Malaria, clinical features and acute crisis in children suffering from sickle cell disease in resource-limited settings: a retrospective description of 90 cases.

BACKGROUND

The prevalence of sickle cell disease (SCD) is extremely high in the Democratic Republic of Congo (DRC). Despite the high prevalence of this disease in our midst, there has been no report on the clinical features in the sickle cell pediatric population suffering from malaria in our midst.

METHODS

A retrospective survey of records from the Department of Paediatrics of the University Hospital of Kinshasa, Kinshasa, Democratic Republic of Congo, was done for the period 1998–2008. For the 10 years studied, 108 children with SCD were reviewed and the data of those who developed malaria during admission were retrieved and analyzed.

RESULTS

Of the 90 homozygous sickle cell children with malaria, fever, pallor, and jaundice were the commonly-found symptoms.

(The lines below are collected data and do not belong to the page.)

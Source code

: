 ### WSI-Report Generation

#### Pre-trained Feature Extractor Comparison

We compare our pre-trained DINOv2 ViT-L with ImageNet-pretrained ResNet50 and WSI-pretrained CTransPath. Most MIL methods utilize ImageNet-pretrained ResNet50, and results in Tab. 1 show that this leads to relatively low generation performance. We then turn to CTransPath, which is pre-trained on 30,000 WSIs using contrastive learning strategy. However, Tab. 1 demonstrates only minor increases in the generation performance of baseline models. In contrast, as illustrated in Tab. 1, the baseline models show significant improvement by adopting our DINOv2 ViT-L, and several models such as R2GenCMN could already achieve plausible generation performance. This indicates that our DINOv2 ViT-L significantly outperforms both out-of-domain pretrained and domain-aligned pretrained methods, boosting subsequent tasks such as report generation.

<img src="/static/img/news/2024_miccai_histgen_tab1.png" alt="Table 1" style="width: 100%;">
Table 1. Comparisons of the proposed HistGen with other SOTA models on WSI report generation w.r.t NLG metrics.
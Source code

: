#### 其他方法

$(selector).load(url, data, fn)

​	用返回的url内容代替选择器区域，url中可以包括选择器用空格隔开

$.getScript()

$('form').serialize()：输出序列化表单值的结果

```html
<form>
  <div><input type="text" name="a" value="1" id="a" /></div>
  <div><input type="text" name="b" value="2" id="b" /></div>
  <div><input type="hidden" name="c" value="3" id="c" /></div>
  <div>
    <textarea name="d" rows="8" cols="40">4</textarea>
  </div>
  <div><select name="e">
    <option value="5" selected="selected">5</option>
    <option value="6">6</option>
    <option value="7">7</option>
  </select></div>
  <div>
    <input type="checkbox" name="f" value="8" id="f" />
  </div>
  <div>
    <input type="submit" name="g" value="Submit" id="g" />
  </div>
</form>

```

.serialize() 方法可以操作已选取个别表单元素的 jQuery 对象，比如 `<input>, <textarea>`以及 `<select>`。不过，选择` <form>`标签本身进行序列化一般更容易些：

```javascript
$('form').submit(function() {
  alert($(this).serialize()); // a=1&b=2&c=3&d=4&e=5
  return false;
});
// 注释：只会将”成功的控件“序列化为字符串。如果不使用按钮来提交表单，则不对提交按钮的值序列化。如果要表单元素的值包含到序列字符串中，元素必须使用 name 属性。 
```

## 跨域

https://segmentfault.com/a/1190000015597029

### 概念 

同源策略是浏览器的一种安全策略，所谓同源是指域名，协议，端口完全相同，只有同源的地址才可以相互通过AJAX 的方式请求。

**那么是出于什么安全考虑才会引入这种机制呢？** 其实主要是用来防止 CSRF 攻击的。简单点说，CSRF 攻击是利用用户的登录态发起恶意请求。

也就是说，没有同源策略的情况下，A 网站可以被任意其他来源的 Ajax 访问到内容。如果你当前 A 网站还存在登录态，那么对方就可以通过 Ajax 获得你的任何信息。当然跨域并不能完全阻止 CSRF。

Lethargy, severe anemia, respiratory distress, splenomegaly, hepatomegaly,digestive disorders, and prostration were common in children under 5 years, with significant difference (P, 0.05) to the older children. Transfusion because of to severe anemia was found necessary in 54.4% of cases. No case of cerebral malaria was found. Blackwater fever was a rare event. Hand–foot syndrome was present in 12.8% of patients, exclusively in those less than 5 years old. Pain crisis was associated in 46 cases (51.1%). Pain crisis was particularly present in SCD children less than 5 years of age (74.5% vs 25.6%, P , 0.001). No death was observed in this series.

CONCLUSIONS

We conclude that the acute crisis related to SCD is more common in children less than 5 years of age. High risk of a requirement for blood transfusion was found in young children. Anti-malarial prophylaxis is advocated in Kinshasa.